This morning, I visited a gorgeous jewel of a temple located right on the banks of the Tamaraparani. The location is so scenic, idyllic, really. One can walk to the river bank from the temple, although this path was closed as the temple priest hadn’t shown up.

The temple has one of the most delicately carved, richly detailed vimanas I’ve seen. While the rest of the temple is quite plain–there are a few striking sculptures on pillars and so forth–the real workmanship is in the vimana, where the long ago, anonymous artists have worked hard, unrelenting granite as though it’s soft as soap, pliable as wax. I was thinking of Crispin Branfoot’s work on the expanding temple, and how well this gem exemplified it. There are inscriptions galore to delight the epigraphist’s heart, many of them unrecorded/unreported. Leslie Orr has probably been here many times over.

The temple had fallen into terrible disrepair some ten years back.
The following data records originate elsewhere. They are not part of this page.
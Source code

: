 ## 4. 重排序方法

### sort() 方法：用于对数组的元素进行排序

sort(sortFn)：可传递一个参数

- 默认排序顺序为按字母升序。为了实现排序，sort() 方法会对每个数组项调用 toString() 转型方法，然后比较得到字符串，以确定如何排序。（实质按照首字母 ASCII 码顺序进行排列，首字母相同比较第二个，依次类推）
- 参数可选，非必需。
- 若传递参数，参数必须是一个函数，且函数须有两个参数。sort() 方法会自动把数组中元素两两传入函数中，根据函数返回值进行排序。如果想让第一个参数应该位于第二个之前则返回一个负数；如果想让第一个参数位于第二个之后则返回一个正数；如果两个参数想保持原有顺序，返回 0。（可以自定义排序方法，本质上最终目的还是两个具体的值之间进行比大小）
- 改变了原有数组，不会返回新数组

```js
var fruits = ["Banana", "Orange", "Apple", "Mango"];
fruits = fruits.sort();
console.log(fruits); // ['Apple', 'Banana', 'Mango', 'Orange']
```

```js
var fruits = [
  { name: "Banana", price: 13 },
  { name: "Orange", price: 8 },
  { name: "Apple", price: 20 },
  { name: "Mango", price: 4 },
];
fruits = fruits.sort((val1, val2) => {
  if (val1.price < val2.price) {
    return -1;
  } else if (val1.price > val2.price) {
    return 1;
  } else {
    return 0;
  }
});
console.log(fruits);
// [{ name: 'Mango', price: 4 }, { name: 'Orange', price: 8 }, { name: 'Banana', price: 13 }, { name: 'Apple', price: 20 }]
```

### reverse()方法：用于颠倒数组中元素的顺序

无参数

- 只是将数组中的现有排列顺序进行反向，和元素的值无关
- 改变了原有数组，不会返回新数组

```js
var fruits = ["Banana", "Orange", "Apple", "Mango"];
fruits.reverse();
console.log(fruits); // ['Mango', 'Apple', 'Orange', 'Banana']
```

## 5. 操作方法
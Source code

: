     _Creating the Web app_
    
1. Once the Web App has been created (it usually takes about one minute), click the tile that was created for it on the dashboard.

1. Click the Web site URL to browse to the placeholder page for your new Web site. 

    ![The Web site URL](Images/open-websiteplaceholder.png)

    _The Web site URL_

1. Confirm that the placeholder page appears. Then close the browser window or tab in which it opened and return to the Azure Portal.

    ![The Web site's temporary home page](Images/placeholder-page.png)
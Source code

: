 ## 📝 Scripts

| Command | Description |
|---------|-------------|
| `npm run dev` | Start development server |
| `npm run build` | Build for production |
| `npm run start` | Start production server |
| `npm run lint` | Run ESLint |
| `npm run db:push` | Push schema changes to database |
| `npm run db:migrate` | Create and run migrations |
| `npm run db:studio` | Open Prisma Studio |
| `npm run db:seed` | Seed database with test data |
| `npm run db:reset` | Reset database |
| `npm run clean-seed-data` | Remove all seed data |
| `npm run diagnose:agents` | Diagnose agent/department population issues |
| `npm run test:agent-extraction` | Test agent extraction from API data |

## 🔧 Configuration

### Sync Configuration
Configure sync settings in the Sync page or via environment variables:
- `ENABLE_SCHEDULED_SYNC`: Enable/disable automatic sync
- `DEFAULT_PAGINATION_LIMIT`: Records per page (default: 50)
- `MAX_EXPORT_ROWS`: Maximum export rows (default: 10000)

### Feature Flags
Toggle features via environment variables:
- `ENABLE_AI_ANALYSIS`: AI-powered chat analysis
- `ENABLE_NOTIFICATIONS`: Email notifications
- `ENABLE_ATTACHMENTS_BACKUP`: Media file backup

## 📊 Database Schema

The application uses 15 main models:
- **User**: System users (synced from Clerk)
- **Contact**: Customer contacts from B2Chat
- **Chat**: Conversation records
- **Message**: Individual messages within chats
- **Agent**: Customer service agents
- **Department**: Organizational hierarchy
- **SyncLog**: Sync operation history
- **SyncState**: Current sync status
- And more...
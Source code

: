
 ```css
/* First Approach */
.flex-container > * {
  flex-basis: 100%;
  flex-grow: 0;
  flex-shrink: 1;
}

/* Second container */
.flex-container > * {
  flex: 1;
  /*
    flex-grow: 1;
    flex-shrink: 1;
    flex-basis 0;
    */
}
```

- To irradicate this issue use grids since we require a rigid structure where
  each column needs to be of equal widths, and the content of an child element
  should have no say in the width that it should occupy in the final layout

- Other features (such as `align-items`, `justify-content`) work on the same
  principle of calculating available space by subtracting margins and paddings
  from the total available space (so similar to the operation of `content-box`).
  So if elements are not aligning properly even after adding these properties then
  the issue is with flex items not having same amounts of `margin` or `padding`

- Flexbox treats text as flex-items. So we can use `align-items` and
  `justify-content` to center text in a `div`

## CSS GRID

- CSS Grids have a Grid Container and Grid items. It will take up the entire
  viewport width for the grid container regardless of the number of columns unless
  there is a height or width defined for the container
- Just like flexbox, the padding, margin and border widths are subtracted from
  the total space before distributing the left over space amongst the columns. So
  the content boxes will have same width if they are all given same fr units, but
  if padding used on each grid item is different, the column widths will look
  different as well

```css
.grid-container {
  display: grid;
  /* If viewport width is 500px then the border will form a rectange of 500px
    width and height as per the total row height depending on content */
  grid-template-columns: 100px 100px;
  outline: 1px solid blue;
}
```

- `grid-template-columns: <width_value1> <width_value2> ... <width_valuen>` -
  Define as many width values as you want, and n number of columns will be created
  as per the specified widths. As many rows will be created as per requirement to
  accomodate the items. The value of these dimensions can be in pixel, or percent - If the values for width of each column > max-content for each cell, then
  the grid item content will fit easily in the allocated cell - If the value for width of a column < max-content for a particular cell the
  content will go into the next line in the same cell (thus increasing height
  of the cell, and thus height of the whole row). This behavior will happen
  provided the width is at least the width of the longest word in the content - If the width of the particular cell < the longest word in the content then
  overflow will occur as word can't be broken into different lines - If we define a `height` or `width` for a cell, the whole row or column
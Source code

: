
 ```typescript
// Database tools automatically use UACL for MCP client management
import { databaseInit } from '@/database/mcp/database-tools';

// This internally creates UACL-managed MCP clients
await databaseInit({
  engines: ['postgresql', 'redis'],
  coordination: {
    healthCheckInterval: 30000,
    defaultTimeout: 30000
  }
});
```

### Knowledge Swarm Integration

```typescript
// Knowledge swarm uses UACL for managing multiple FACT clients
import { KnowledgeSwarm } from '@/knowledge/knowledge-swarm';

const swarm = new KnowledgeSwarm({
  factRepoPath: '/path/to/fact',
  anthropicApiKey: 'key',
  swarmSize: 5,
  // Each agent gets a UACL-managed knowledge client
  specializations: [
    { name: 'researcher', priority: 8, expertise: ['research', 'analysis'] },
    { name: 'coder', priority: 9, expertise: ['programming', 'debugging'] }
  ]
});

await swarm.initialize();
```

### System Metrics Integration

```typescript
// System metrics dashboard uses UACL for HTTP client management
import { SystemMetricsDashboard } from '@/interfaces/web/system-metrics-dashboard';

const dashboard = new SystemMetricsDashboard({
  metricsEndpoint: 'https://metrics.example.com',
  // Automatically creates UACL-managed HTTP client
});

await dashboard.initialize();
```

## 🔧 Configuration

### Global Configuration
It then came under the control of the Central ASI, who took the temple apart and rebuilt it. It’s now a well maintained temple, with a priest who keeps the temple open in the morning from 8-11 AM. And the morning light made an already striking temple even more gorgeous. The stone just glowed in some places.

I will certainly be returning, hopefully many times over, to really take in the beauty of that stunning vimana.

Also, on the vimana, an extraordinary Narasimha, the likes of which I’ve never seen.

Bhakatavatsala Perumal Temple, Cheranmahadevi.

Finding Home at last?

Today I visited my ancestral village for the very first time. Although I was born in India, grew up here, and my life’s work brings me back to this very place again and again, I’ve never managed to make it to the village. Not once. I’ve even driven past the sign board announcing it a few times. I’ve observed that it is my ancestral village, and that I should come, but I never have. Not until today.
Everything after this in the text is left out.